This is a short overview of the query facilities added to RDFLib. These are based on the July 2005 version
of the SPARQL draft
worked on at the W3C. For a lack of a better word, I refer to this
implementation as sparql-p.
Thanks to the work of Daniel Krech and mainly Michel Pelletier,
sparql-p is now fully integrated with the newer versions of
RDFLib (version
2.2.2 or later), whereas earlier versions were distributed as separate
packages. This integration has led to some minor adjustments in class naming
and structure compared to earlier versions. If you are looking for the
documentation of the separate package, please refer to an earlier
version of this document. Be warned, though, that the
earlier versions are now deprecated in favour of RDFLib 2.2.2 or later.
The SPARQL draft describes its facilities in terms of a query language. A
full SPARQL implementation should include a parser of that language mapping
on the underlying implementation. sparql-p does not
include such parser yet, only the underlying SPARQL engine and its API. The
description below shows how the mapping works. This also means that the API
is not the full implementation of SPARQL: some of the features should be left
to the parser that could use this API. This is the case, for example, of
named Graphs facilities that could be mapped using RDFLib Graph
instances: all query is performed on such an instance in the first
place! In any case, the implementation of sparql-p covers (I
believe) the most frequently used cases of SPARQL.
The SPARQL facilities ar based on a wrapper class called
SPARQLGraph around the basic Graph object defined
by RDFLib. Ie, all programs using sparql-p should be of the
form:
from rdflib.sparql import sparqlGraph sparqlGr = sparqlGraph.SPARQLGraph()
the sparqlGr object thus created has the same methods as a
rdflib.Graph type object would have, extended with the
sparql-p facilities. An alternative way of creating the
sparql-p graph is to use an existing rdflib.Graph
instance:
sparqlGr = sparqlGraph.SPARQLGraph(graph=myExistingGraph)
The basic SPARQL construct is as follows (using the query syntax of the SPARQL document):
SELECT ?a,?b,?c
WHERE { ?a P ?x .
Q ?b ?a .
?x R ?c
}
...
The meaning of this construction is simple: the '?a', '?b', etc, symbols
(referred to as 'unbound' symbols) are queried with the constraint that the
tuples listed in the WHERE clause are 'true', i.e., part of the
triple store. This functionality is translated into a Python method as:
from rdflib.sparql import GraphPattern
select = ("?a","?b","?c")
where = GraphPattern([("?a",P,"?x"),(Q,"?b","?a"),("?x",R,"?c")])

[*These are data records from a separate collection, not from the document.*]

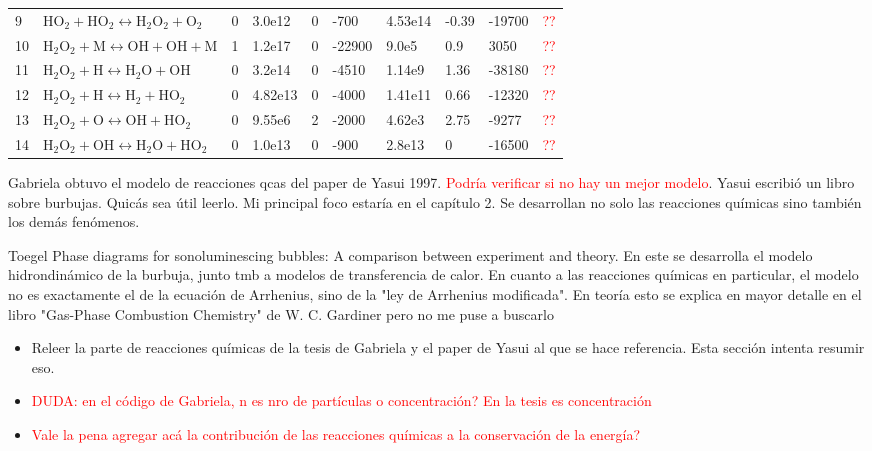 \documentclass[aps,prb,onecolumn,superscriptaddress,floatfix,longbibliography,10pt]{revtex4-2}
\begin{document}
\begin{table}[]
\begin{tabular}{llllllllll}
  9  & $\mathrm{HO_2 + HO_2 \leftrightarrow H_2O_2 + O_2}$ & 0      &3.0e12           &0  &-700  &4.53e14  &-0.39  & -19700 & \textcolor{red}{??} \\
  10  & $\mathrm{H_2O_2 + M \leftrightarrow OH + OH + M}$ & 1      &1.2e17           &0  &-22900  &9.0e5  &0.9  & 3050 & \textcolor{red}{??} \\
  11  & $\mathrm{H_2O_2 + H \leftrightarrow H_2O + OH}$ & 0      &3.2e14           &0  &-4510  &1.14e9  &1.36  & -38180 & \textcolor{red}{??} \\
  12  & $\mathrm{H_2O_2 + H \leftrightarrow H_2 + HO_2}$ & 0      &4.82e13           &0  &-4000  &1.41e11  &0.66  & -12320  & \textcolor{red}{??} \\
  13  & $\mathrm{H_2O_2 + O \leftrightarrow OH + HO_2}$ & 0      &9.55e6           &2  &-2000  &4.62e3  &2.75  & -9277 & \textcolor{red}{??} \\
  14  & $\mathrm{H_2O_2 + OH \leftrightarrow H_2O + HO_2}$ & 0      &1.0e13           &0  &-900  &2.8e13  &0  & -16500 & \textcolor{red}{??} \\ \hline
\end{tabular}
\end{table}







Gabriela obtuvo el modelo de reacciones qcas del paper de Yasui 1997. \textcolor{red}{Podría verificar si no hay un mejor modelo}.
Yasui escribió un libro sobre burbujas. Quicás sea útil leerlo. Mi principal foco estaría en el capítulo 2. Se desarrollan no solo las reacciones químicas sino también los demás fenómenos.

Toegel Phase diagrams for sonoluminescing bubbles: A comparison between experiment and theory. En este se desarrolla el modelo hidrondinámico de la burbuja, junto tmb a modelos de transferencia de calor. En cuanto a las reacciones químicas en particular, el modelo no es exactamente el de la ecuación de Arrhenius, sino de la "ley de Arrhenius modificada". En teoría esto se explica en mayor detalle en el libro "Gas-Phase Combustion Chemistry" de W. C. Gardiner pero no me puse a buscarlo



\begin{itemize}
  \item Releer la parte de reacciones químicas de la tesis de Gabriela y el paper de Yasui al que se hace referencia. Esta sección intenta resumir eso.
  \item \textcolor{red}{DUDA: en el código de Gabriela, n es nro de partículas o concentración? En la tesis es concentración}
  \item \textcolor{red}{Vale la pena agregar acá la contribución de las reacciones químicas a la conservación de la energía?}
\end{itemize}
\end{document}
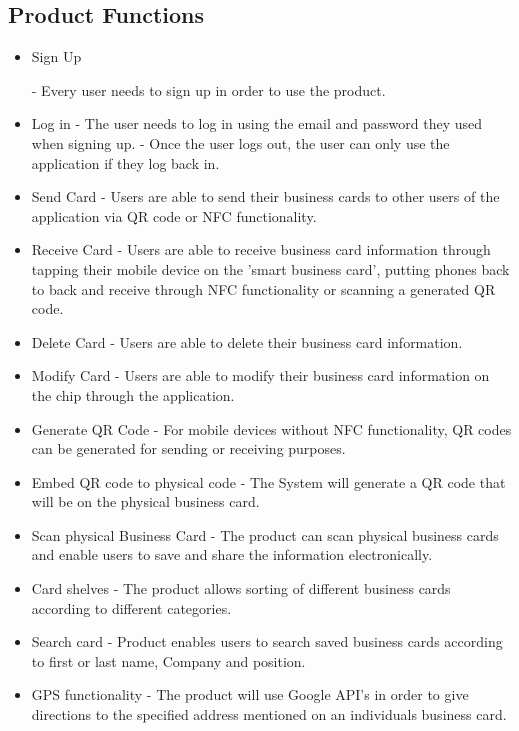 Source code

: \documentclass[english]{article}
\begin{document}
				\subsection{Product Functions}
				\begin{itemize} 
					\item Sign Up
					
					\subitem
					- Every user needs to sign up in order to use the product.
					\item
					Log in
					\subitem
					- The user needs to log in using the email and password they used when signing up.
					\subitem 
					- Once the user logs out, the user can only use the application if they log back in.
					\item 
					Send Card
					\subitem
					- Users are able to send their business cards to other users of the application via QR code or NFC functionality.
					\item
					Receive Card
					\subitem
					- Users are able to receive business card information through tapping their mobile device on the 'smart business card', putting phones back to back and receive through NFC functionality or scanning a generated QR code.
					\item 
					Delete Card
					\subitem
					- Users are able to delete their business card information.
					\item
					Modify Card
					\subitem
					- Users are able to modify their business card information on the chip through the application.
					\item
					Generate QR Code
					\subitem
					- For mobile devices without NFC functionality, QR codes can be generated for sending or receiving purposes.
					\item
					Embed QR code to physical code
					\subitem
					- The System will generate a QR code that will be on the physical business card.
					\item
					Scan physical Business Card
					\subitem
					- The product can scan physical business cards and enable users to save and share the information electronically.
					\item
					Card shelves
					\subitem
					- The product allows sorting of different business cards according to different categories.
					
					\item
					Search card
					\subitem
					- Product enables users to search saved business cards according to first or last name, Company and position.
					\item
					GPS functionality	
					\subitem
					- The product will use Google API's in order to give directions to the specified address mentioned on an individuals business card.
				\end{itemize}
\end{document}
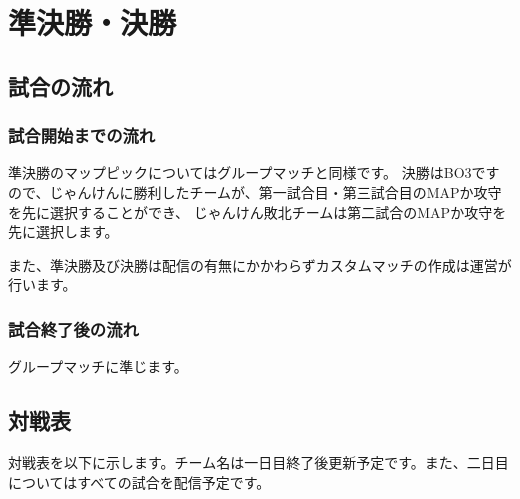 \documentclass[uplatex,dvipdfmx]{jsarticle}
\begin{document}
\section{準決勝・決勝}
	\subsection{試合の流れ}
	    \subsubsection{試合開始までの流れ}
	        準決勝のマップピックについてはグループマッチと同様です。
	        決勝はBO3ですので、じゃんけんに勝利したチームが、第一試合目・第三試合目のMAPか攻守を先に選択することができ、
	        じゃんけん敗北チームは第二試合のMAPか攻守を先に選択します。

	        また、準決勝及び決勝は配信の有無にかかわらずカスタムマッチの作成は運営が行います。

	    \subsubsection{試合終了後の流れ}
	        グループマッチに準じます。
		
	\subsection{対戦表}
	    対戦表を以下に示します。チーム名は一日目終了後更新予定です。また、二日目についてはすべての試合を配信予定です。
	    
\end{document}

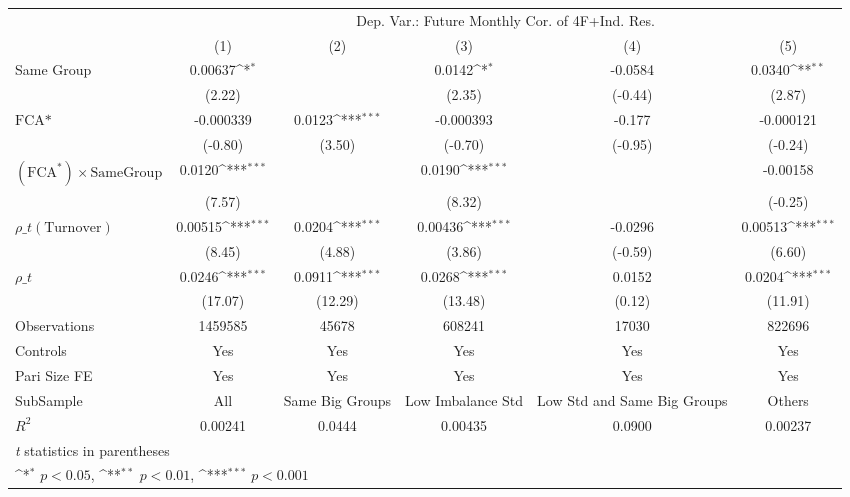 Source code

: {
\def\sym#1{\ifmmode^{#1}\else\(^{#1}\)\fi}
\begin{tabular}{l*{5}{c}}
\hline\hline
                &\multicolumn{5}{c}{Dep. Var.: Future Monthly Cor.  of 4F+Ind. Res.}                           \\\cmidrule(lr){2-6}
                &\multicolumn{1}{c}{(1)}         &\multicolumn{1}{c}{(2)}         &\multicolumn{1}{c}{(3)}         &\multicolumn{1}{c}{(4)}         &\multicolumn{1}{c}{(5)}         \\
\hline
Same Group      &  0.00637\sym{*}  &                  &   0.0142\sym{*}  &  -0.0584         &   0.0340\sym{**} \\
                &   (2.22)         &                  &   (2.35)         &  (-0.44)         &   (2.87)         \\
[1em]
$ \text{FCA*} $ &-0.000339         &   0.0123\sym{***}&-0.000393         &   -0.177         &-0.000121         \\
                &  (-0.80)         &   (3.50)         &  (-0.70)         &  (-0.95)         &  (-0.24)         \\
[1em]
 $ (\text{FCA}^*) \times {\text{SameGroup} }  $ &   0.0120\sym{***}&                  &   0.0190\sym{***}&                  & -0.00158         \\
                &   (7.57)         &                  &   (8.32)         &                  &  (-0.25)         \\
[1em]
 $ {\rho\_t(\text{Turnover})} $ &  0.00515\sym{***}&   0.0204\sym{***}&  0.00436\sym{***}&  -0.0296         &  0.00513\sym{***}\\
                &   (8.45)         &   (4.88)         &   (3.86)         &  (-0.59)         &   (6.60)         \\
[1em]
 $ {\rho\_t} $   &   0.0246\sym{***}&   0.0911\sym{***}&   0.0268\sym{***}&   0.0152         &   0.0204\sym{***}\\
                &  (17.07)         &  (12.29)         &  (13.48)         &   (0.12)         &  (11.91)         \\
\hline
Observations    &  1459585         &    45678         &   608241         &    17030         &   822696         \\
Controls        &      Yes         &      Yes         &      Yes         &      Yes         &      Yes         \\
Pari Size FE    &      Yes         &      Yes         &      Yes         &      Yes         &      Yes         \\
SubSample       &      All         &Same Big Groups         &Low Imbalance Std         &Low Std and Same Big Groups         &   Others         \\
$ R^2$          &  0.00241         &   0.0444         &  0.00435         &   0.0900         &  0.00237         \\
\hline\hline
\multicolumn{6}{l}{\footnotesize \textit{t} statistics in parentheses}\\
\multicolumn{6}{l}{\footnotesize \sym{*} \(p<0.05\), \sym{**} \(p<0.01\), \sym{***} \(p<0.001\)}\\
\end{tabular}
}

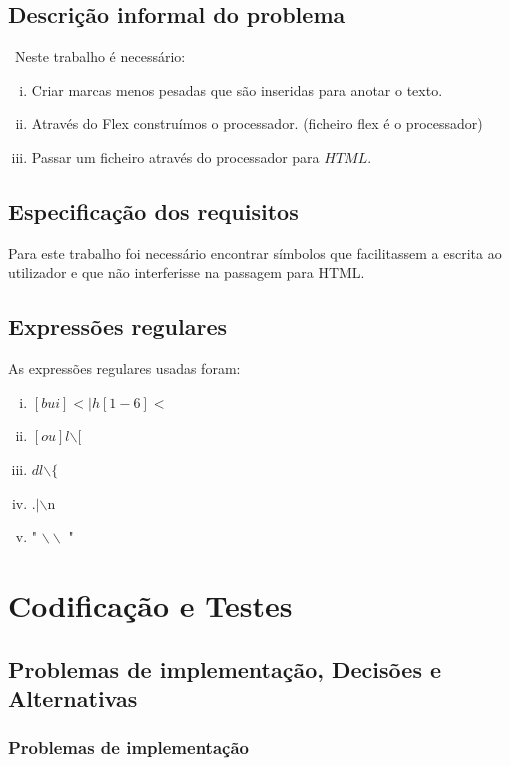 \documentclass{report}
\begin{document}
\section{Descrição informal do problema}\
Neste trabalho é necessário:
\begin{enumerate}[i)]
\item Criar marcas menos pesadas que são inseridas para anotar o texto.
\item Através do Flex construímos o processador. (ficheiro flex é o processador)
\item Passar um ficheiro através do processador para $HTML$.
\end{enumerate}

\section{Especificação dos requisitos}

Para este trabalho foi necessário encontrar símbolos que facilitassem a escrita ao utilizador e que não interferisse na passagem para HTML. 

  
\section{Expressões regulares} 

As expressões regulares usadas foram:

\begin{enumerate}[i)]
\item $ [bui]< | h[1-6]< $
\item $ [ou]l$$\backslash$$[$
\item $ dl$$\backslash$$\{$
\item $ .|$$\backslash$n
\item " $\backslash\backslash$ "

\end{enumerate}

\chapter{Codificação e Testes}
\section{Problemas de implementação, Decisões e Alternativas}
\subsection{Problemas de implementação}
\end{document}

result = sparqlGr.query(select,where)
where result is a list of tuples, each giving possible
binding combinations for "?a", "?b", and "?c", respectively. P,
Q, R, etc, must be the rdflib incarnations of RDF
resources, i.e., URIRef-s, Literals, etc. The
object of each pattern can also be one of the following Python types:
integer, long, float,
string, unicode, datetime.date,
datetime.time, datetime.datetime; these are
transformed into a Literal with the corresponding XML Schema
datatype on the fly. This allows coding in the form:
select = ("?a","?b","?c")
where = GraphPattern([("?a",P,"?x"),(Q,"?b","?a"),("?x",R,"?c"),("?x",S,"Some Literal Here"),("?x",R,43)])
result = sparqlGr.query(select,where)
Note that the SPARQL draft mandates datetime only, not separate date and time, but it was obvious to add this into the Python implementation (and useful in practice). See also the note above on literals, as well as the additional section on datatypes.
As a further convenience to the user, if select consists of a
single entry, it is not necessary to use a tuple and just giving the string
value will do. Similarly, if the where consists of one single
tuple, the array construction may be skipped, and the single tuple is
accepted as an argument. Finally, if select consists of one
entry, result is a list of the values rather than tuples of
(single) values.
The GraphPattern class instance can be built up gradually via
the addPattern and addPatterns methods (the former
takes one tuple, the latter a list of tuples).
The draft describes nested patterns, too, but it also draws the attention to the fact that nested patterns can be turned into regular patterns by possibly repeating some patterns. In other words, nested patterns can be handled by a parser and is therefore not implemented on this API level.
The rdflib.sparql.SPARQLError exception is raised (beyond the
possible exceptions raised by rdflib) if there are inconsistencies in the
select or where clauses (e.g., the tuples do not
have the correct length or there are incorrect data in the tuples
themselves).
SPARQL makes it possible to constrain values through operators, like:
SELECT ?a,?b,?c
WHERE { ?a P ?x .
Q ?b ?a .
?x R ?c .
FILTER ?x < 10
}
...
The draft also refers to the fact that application specific functions can
also be used in the 'FILTER' part. There are two ways to translate this
feature into sparql-p (see below for a further discussion).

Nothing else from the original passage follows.